To be fair, perhaps Salinger just didn’t like sex. He was great with words and all the women in his life were seduced to some extent by his writing – his letters are charming and warm – so maybe words were for him far more important than physical relationships, and a dislike of physical intimacy doesn’t make him a bad person. But read on.
From 1953 on, he largely cut off social interactions, stopping his wife from seeing her friends and family. She spent five months of her first pregnancy in forced isolation. A year after their daughter Margaret (Peggy) was born, she left Salinger, although she later returned and they went on to have a son, Matthew, in 1960. They finally divorced in 1966. Claire, already suffering depression, said if she’d stayed longer she’d have gone mad.
In Dream Catcher (2000), Peggy (born 1955) writes that her father was aloof, leaving his kids to themselves while he pursued young girls, researched alternative therapies such as sitting in an orgone box, a contraption intended to attract natural energy from the atmosphere into the body, and drinking his own urine for some perceived health benefit. Peggy later suffered mental illness and at one stage attempted suicide.
She added that Salinger didn’t believe in illness, referring to it as a fantasy. Once, when severely ill, she asked her father for financial assistance. Instead, he sent her a subscription to a Christian Science publication that instructed readers to stop believing in the “illusion of sickness”. That act cemented their estrangement.
Salinger didn’t believe in illness, referring to it as a fantasy. Once, when severely ill, his daughter asked her father for financial assistance. Instead, he sent her a subscription to a Christian Science publication that instructed readers to stop believing in the “illusion of sickness”.
In At Home in the World (1998), Joyce Maynard detailed Salinger’s obsession with food. He’d serve bread and apples for dinner, a bowl of peas for breakfast; he ate peas straight from the freezer. He taught Maynard how to force herself to vomit, actively encouraging her eating disorder. She said he “policed” her body, making her feel ashamed and unlovable. Maynard recognised Salinger’s somewhat protean personality – at one moment solicitous and caring, at another sneering, judgmental and controlling.
It’s easy to dismiss Peggy and Maynard by accusing them of cashing in on the Salinger name, but that wouldn’t be fair. Children have a right to expect love and support from their parents, and the 35-year age gap between them meant that Salinger should have protected Maynard rather than cheering on her risky eating behaviour. His actions affected them deeply, both physically and psychologically.
It should be said that the people in his town generally liked him, but for those close to him he was selfish and destructive – a difficult husband, father and lover. He married a third time in 1988. Colleen O’Neill was 40 years his junior and they were together until his death in 2010. So far, she’s kept quiet.
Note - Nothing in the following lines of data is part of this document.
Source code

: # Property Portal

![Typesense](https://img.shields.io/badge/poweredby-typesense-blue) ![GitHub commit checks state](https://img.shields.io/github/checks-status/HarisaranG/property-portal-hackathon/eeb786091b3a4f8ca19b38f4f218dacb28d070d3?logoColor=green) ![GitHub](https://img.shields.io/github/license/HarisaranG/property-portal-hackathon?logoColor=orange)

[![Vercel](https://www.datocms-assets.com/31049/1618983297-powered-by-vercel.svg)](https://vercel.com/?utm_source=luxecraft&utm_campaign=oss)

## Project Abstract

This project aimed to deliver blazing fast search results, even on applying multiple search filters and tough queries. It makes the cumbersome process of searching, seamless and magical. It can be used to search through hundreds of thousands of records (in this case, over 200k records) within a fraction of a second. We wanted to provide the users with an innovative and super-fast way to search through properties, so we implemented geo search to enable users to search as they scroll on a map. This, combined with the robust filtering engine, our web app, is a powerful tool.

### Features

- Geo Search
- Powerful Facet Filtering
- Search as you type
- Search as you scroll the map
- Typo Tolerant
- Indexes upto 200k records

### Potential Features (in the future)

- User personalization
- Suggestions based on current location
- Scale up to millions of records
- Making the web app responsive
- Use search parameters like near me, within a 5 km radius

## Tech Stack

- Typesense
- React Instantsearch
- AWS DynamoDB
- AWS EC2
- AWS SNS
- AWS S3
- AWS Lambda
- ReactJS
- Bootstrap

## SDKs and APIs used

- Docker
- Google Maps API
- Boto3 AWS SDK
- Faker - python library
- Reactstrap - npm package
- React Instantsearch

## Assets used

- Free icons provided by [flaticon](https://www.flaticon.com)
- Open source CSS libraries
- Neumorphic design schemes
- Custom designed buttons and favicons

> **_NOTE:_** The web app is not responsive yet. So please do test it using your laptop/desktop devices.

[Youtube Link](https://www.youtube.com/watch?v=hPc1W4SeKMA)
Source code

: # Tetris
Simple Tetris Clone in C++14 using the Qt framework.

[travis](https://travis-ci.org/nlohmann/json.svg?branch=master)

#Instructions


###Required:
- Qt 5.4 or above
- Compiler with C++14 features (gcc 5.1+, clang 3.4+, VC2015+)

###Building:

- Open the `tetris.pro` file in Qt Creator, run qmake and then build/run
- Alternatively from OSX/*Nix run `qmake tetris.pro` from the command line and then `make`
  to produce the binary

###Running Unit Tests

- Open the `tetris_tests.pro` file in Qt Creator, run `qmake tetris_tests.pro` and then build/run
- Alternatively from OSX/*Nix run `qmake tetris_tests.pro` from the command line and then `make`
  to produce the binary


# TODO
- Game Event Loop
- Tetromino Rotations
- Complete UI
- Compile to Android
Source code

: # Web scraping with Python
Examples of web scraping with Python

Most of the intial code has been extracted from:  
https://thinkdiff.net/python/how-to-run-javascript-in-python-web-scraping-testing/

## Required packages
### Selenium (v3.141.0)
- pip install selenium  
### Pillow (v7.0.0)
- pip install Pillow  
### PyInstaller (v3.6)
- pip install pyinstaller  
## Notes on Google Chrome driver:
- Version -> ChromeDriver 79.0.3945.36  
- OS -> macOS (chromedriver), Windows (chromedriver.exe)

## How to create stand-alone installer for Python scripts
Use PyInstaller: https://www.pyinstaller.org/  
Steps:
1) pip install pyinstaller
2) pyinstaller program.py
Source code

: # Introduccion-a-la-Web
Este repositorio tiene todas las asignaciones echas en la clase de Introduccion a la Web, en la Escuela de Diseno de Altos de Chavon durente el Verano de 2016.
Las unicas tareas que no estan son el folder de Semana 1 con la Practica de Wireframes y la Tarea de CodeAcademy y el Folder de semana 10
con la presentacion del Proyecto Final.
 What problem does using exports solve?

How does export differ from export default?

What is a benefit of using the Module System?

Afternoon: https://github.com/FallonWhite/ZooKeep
Sometimes we need to work at maintaining the distinction between a work of art and its creator, but it’s worth it. We can derive joy, contentment, nourishment from a creative work and put the unlikeable person behind it into a separate compartment of our consciousness. While it’s enlightening to discover disagreeable things about artists, we should still feel able to listen to Wagner or enjoy Caravaggio’s paintings.
And because none of us had a peculiar sexual, parental or dietary relationship with Salinger, we should feel free to take pleasure in The Catcher in the Rye. It is, after all, a great book.